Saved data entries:
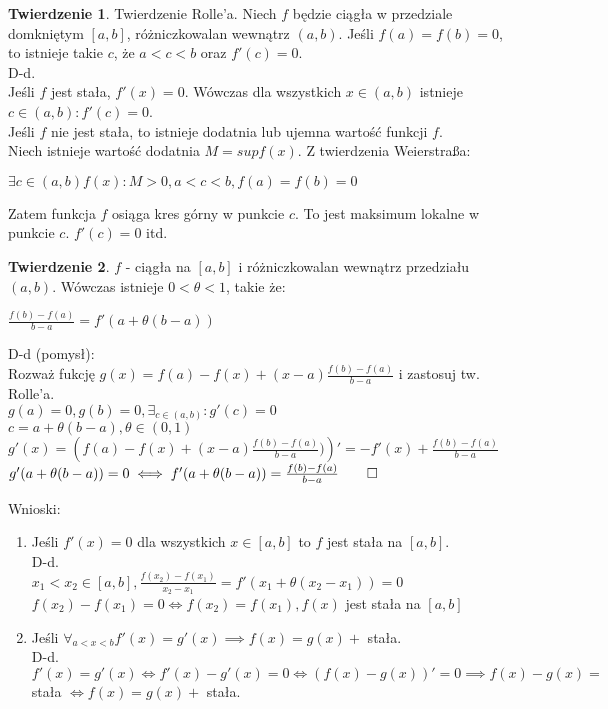 \documentclass{article}
\theoremstyle{definition}
\theoremstyle{definition}
\newtheorem{tw}{Twierdzenie}[subsection]
\theoremstyle{definition}
\theoremstyle{definition}
\begin{document}
\begin{tw}
    Twierdzenie Rolle'a. Niech $f$ będzie ciągła w przedziale domkniętym $[a,b]$, różniczkowalan wewnątrz $(a,b)$. Jeśli $f(a)=f(b)=0$, to istnieje takie $c$, że $a<c<b$ oraz $f'(c)=0$.\\
    D-d.\\
    Jeśli $f$ jest stała, $f'(x)=0$. Wówczas dla wszystkich $x\in(a,b)$ istnieje $c\in(a,b) : f'(c)=0$.\\
    Jeśli $f$ nie jest stała, to istnieje dodatnia lub ujemna wartość funkcji $f$.\\
    Niech istnieje wartość dodatnia $M=sup f(x)$. Z twierdzenia Weierstraßa:
    \begin{center}
        $\exists c\in(a,b) f(x) : M>0, a<c<b, f(a)=f(b)=0$
    \end{center}
    Zatem funkcja $f$ osiąga kres górny w punkcie $c$. To jest maksimum lokalne w punkcie $c$. $f'(c)=0$ itd.
\end{tw}

\begin{tw}
    $f$ - ciągła na $[a,b]$ i różniczkowalan wewnątrz przedziału $(a,b)$. Wówczas istnieje $0<\theta<1$, takie że:
    \begin{center}
        $\frac{f(b)-f(a)}{b-a} = f'(a+\theta(b-a))$
    \end{center}
    D-d (pomysł):\\
    Rozważ fukcję $g(x)=f(a)-f(x)+(x-a)\frac{f(b)-f(a)}{b-a}$ i zastosuj tw. Rolle'a.\\
    $g(a)=0, g(b)=0, \exists_{c\in(a,b)} : g'(c)=0$\\
    $c=a+\theta(b-a), \theta\in(0,1)$\\
    $g'(x)=\left(f(a)-f(x)+(x-a)\frac{f(b)-f(a)}{b-a})\right)'=-f'(x)+\frac{f(b)-f(a)}{b-a}$\\
    $g'(a+\theta(b-a))=0 \iff f'(a+\theta(b-a)) = \frac{f(b)-f(a)}{b-a}\qed$
\end{tw}
Wnioski:
\begin{enumerate}
    \item Jeśli $f'(x)=0$ dla wszystkich $x\in[a,b]$ to $f$ jest stała na $[a,b]$.\\
    D-d.\\
    $x_1<x_2\in[a,b], \frac{f(x_2)-f(x_1)}{x_2-x_1} = f'(x_1+\theta(x_2-x_1))=0$\\
    $f(x_2)-f(x_1) = 0 \iff f(x_2) = f(x_1), f(x)$ jest stała na $[a,b]$
    \item Jeśli $\forall_{a<x<b} f'(x)=g'(x) \implies f(x)=g(x) + $ stała.\\
    D-d.\\
    $f'(x)=g'(x)\iff f'(x)-g'(x)=0 \iff (f(x)-g(x))'=0 \implies f(x)-g(x) =$ stała $\iff f(x)=g(x) + $ stała.
\end{enumerate}
\end{document}
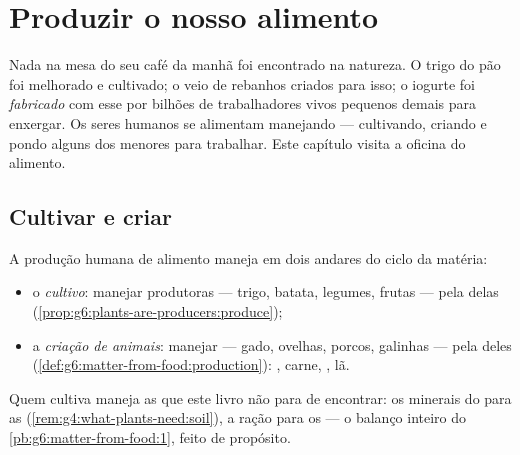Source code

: \chapter{Produzir o nosso alimento}\label{ch:g6:producing-our-food}

Nada na mesa do seu café da manhã foi encontrado na natureza. O trigo
do pão foi melhorado e cultivado; o  veio de rebanhos criados
para isso; o iogurte foi \emph{fabricado} com esse  por bilhões
de trabalhadores vivos pequenos demais para enxergar. Os seres humanos
se alimentam manejando  --- cultivando, criando e pondo
alguns dos menores para trabalhar. Este capítulo visita a oficina do
alimento.

\section{Cultivar e criar}

\begin{definition}\label{def:g6:producing-our-food:farming}
A produção humana de alimento maneja  em dois andares do
ciclo da matéria:
\begin{itemize}
  \item o \emph{cultivo}: manejar produtoras --- trigo,
        batata, legumes, frutas --- pela  delas
        (\cref{prop:g6:plants-are-producers:produce});
  \item a \emph{criação de animais}:
        manejar  --- gado, ovelhas, porcos, galinhas ---
        pela  deles
        (\cref{def:g6:matter-from-food:production}): , carne,
        , lã.
\end{itemize}
Quem cultiva maneja as  que este livro não para de
encontrar: os minerais do  para as 
(\cref{rem:g4:what-plants-need:soil}), a ração para os  --- o
balanço inteiro do \cref{pb:g6:matter-from-food:1}, feito de propósito.
\end{definition}

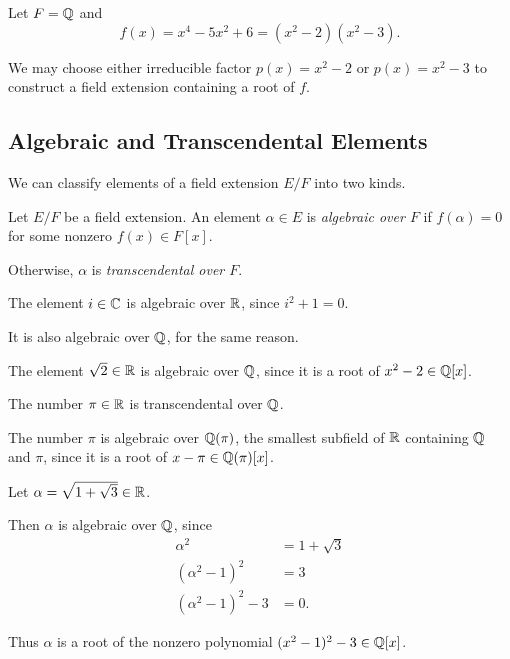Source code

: \documentclass[main.tex]{subfiles}
\begin{document}
\begin{example}
Let $F=\mathbb{Q}$ and
\[
f(x)=x^4-5x^2+6=(x^2-2)(x^2-3).
\]

We may choose either irreducible factor
$p(x)=x^2-2$ or $p(x)=x^2-3$ to construct a field
extension containing a root of $f$.
\end{example}


\subsection{Algebraic and Transcendental Elements}

We can classify elements of a field extension $E/F$ into two kinds.

\begin{definition}
Let $E/F$ be a field extension. An element $\alpha\in E$ is
\emph{algebraic over $F$} if $f(\alpha)=0$ for some nonzero
$f(x)\in F[x]$.

Otherwise, $\alpha$ is \emph{transcendental over $F$}.
\end{definition}


\begin{example}
The element $i\in\mathbb{C}$ is algebraic over $\mathbb{R}$, since
$i^2+1=0$.

It is also algebraic over $\mathbb{Q}$, for the same reason.
\end{example}


\begin{example}
The element $\sqrt{2}\in\mathbb{R}$ is algebraic over $\mathbb{Q}$, since
it is a root of $x^2-2\in\mathbb{Q}[x]$.
\end{example}


\begin{example}
The number $\pi\in\mathbb{R}$ is transcendental over $\mathbb{Q}$.
\end{example}


\begin{example}
The number $\pi$ is algebraic over $\mathbb{Q}(\pi)$, the smallest
subfield of $\mathbb{R}$ containing $\mathbb{Q}$ and $\pi$, since it is a root
of $x-\pi\in\mathbb{Q}(\pi)[x]$.
\end{example}


\begin{example}
Let $\alpha=\sqrt{1+\sqrt{3}}\in\mathbb{R}$.

Then $\alpha$ is algebraic over $\mathbb{Q}$, since
\[
\begin{aligned}
\alpha^2&=1+\sqrt{3}\\
(\alpha^2-1)^2&=3\\
(\alpha^2-1)^2-3&=0.
\end{aligned}
\]

Thus $\alpha$ is a root of the nonzero polynomial
$(x^2-1)^2-3\in\mathbb{Q}[x]$.
\end{example}
\end{document}
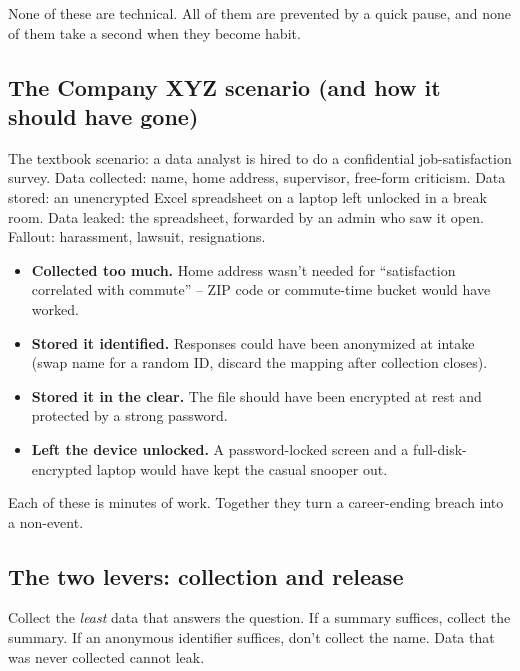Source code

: \documentclass[11pt]{article}
\begin{document}
None of these are technical. All of them are prevented by a quick
pause, and none of them take a second when they become habit.

\subsection{The Company XYZ scenario (and how it should have gone)}

The textbook scenario: a data analyst is hired to do a confidential
job-satisfaction survey. Data collected: name, home address,
supervisor, free-form criticism. Data stored: an unencrypted Excel
spreadsheet on a laptop left unlocked in a break room. Data leaked:
the spreadsheet, forwarded by an admin who saw it open. Fallout:
harassment, lawsuit, resignations.

\begin{examplebox}
\begin{itemize}[leftmargin=*,noitemsep]
    \item \textbf{Collected too much.} Home address wasn't needed for
          ``satisfaction correlated with commute'' -- ZIP code or
          commute-time bucket would have worked.
    \item \textbf{Stored it identified.} Responses could have been
          anonymized at intake (swap name for a random ID, discard the
          mapping after collection closes).
    \item \textbf{Stored it in the clear.} The file should have been
          encrypted at rest and protected by a strong password.
    \item \textbf{Left the device unlocked.} A password-locked screen
          and a full-disk-encrypted laptop would have kept the casual
          snooper out.
\end{itemize}
Each of these is minutes of work. Together they turn a career-ending
breach into a non-event.
\end{examplebox}

\subsection{The two levers: collection and release}

\begin{defnbox}
Collect the \emph{least} data that answers the question. If a
summary suffices, collect the summary. If an anonymous identifier
suffices, don't collect the name. Data that was never collected
cannot leak.
\end{defnbox}
\end{document}
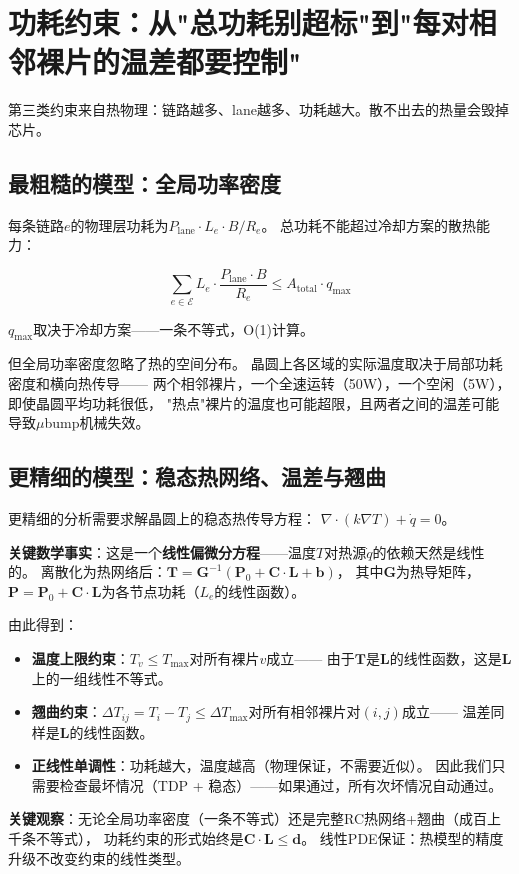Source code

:\section{功耗约束：从"总功耗别超标"到"每对相邻裸片的温差都要控制"}

第三类约束来自热物理：链路越多、lane越多、功耗越大。散不出去的热量会毁掉芯片。

\subsection{最粗糙的模型：全局功率密度}

每条链路$e$的物理层功耗为$P_{\text{lane}} \cdot L_e \cdot B/R_e$。
总功耗不能超过冷却方案的散热能力：

\begin{equation}\label{eq:thermal-l0}
    \sum_{e \in \mathcal{E}} L_e \cdot \frac{P_{\text{lane}} \cdot B}{R_e} \le A_{\text{total}} \cdot q_{\max}
\end{equation}

$q_{\max}$取决于冷却方案——一条不等式，O(1)计算。

但全局功率密度忽略了热的空间分布。
晶圆上各区域的实际温度取决于局部功耗密度和横向热传导——
两个相邻裸片，一个全速运转（50W），一个空闲（5W），即使晶圆平均功耗很低，
"热点"裸片的温度也可能超限，且两者之间的温差可能导致$\mu$bump机械失效。

\subsection{更精细的模型：稳态热网络、温差与翘曲}

更精细的分析需要求解晶圆上的稳态热传导方程：
$\nabla \cdot (k \nabla T) + \dot{q} = 0$。

\textbf{关键数学事实}：这是一个\textbf{线性偏微分方程}——温度$T$对热源$\dot{q}$的依赖天然是线性的。
离散化为热网络后：$\mathbf{T} = \mathbf{G}^{-1}(\mathbf{P}_0 + \mathbf{C} \cdot \mathbf{L} + \mathbf{b})$，
其中$\mathbf{G}$为热导矩阵，$\mathbf{P} = \mathbf{P}_0 + \mathbf{C} \cdot \mathbf{L}$为各节点功耗（$L_e$的线性函数）。

由此得到：
\begin{itemize}
    \item \textbf{温度上限约束}：$T_v \le T_{\max}$对所有裸片$v$成立——
    由于$\mathbf{T}$是$\mathbf{L}$的线性函数，这是$\mathbf{L}$上的一组线性不等式。
    \item \textbf{翘曲约束}：$\Delta T_{ij} = T_i - T_j \le \Delta T_{\max}$对所有相邻裸片对$(i,j)$成立——
    温差同样是$\mathbf{L}$的线性函数。
    \item \textbf{正线性单调性}：功耗越大，温度越高（物理保证，不需要近似）。
    因此我们只需要检查最坏情况（TDP + 稳态）——如果通过，所有次坏情况自动通过。
\end{itemize}

\textbf{关键观察}：无论全局功率密度（一条不等式）还是完整RC热网络+翘曲（成百上千条不等式），
功耗约束的形式始终是$\mathbf{C} \cdot \mathbf{L} \le \mathbf{d}$。
线性PDE保证：热模型的精度升级不改变约束的线性类型。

What is required: Reprint exactly the lines above that start at the one with "construct a field" and end at the one with "Otherwise, $\alpha$ is", keeping both and adding none.

Reply to the task:
$p(x)=x^2-2$ or $p(x)=x^2-3$ to construct a field
extension containing a root of $f$.
\end{example}


\subsection{Algebraic and Transcendental Elements}

We can classify elements of a field extension $E/F$ into two kinds.

\begin{definition}
Let $E/F$ be a field extension. An element $\alpha\in E$ is
\emph{algebraic over $F$} if $f(\alpha)=0$ for some nonzero
$f(x)\in F[x]$.

Otherwise, $\alpha$ is \emph{transcendental over $F$}.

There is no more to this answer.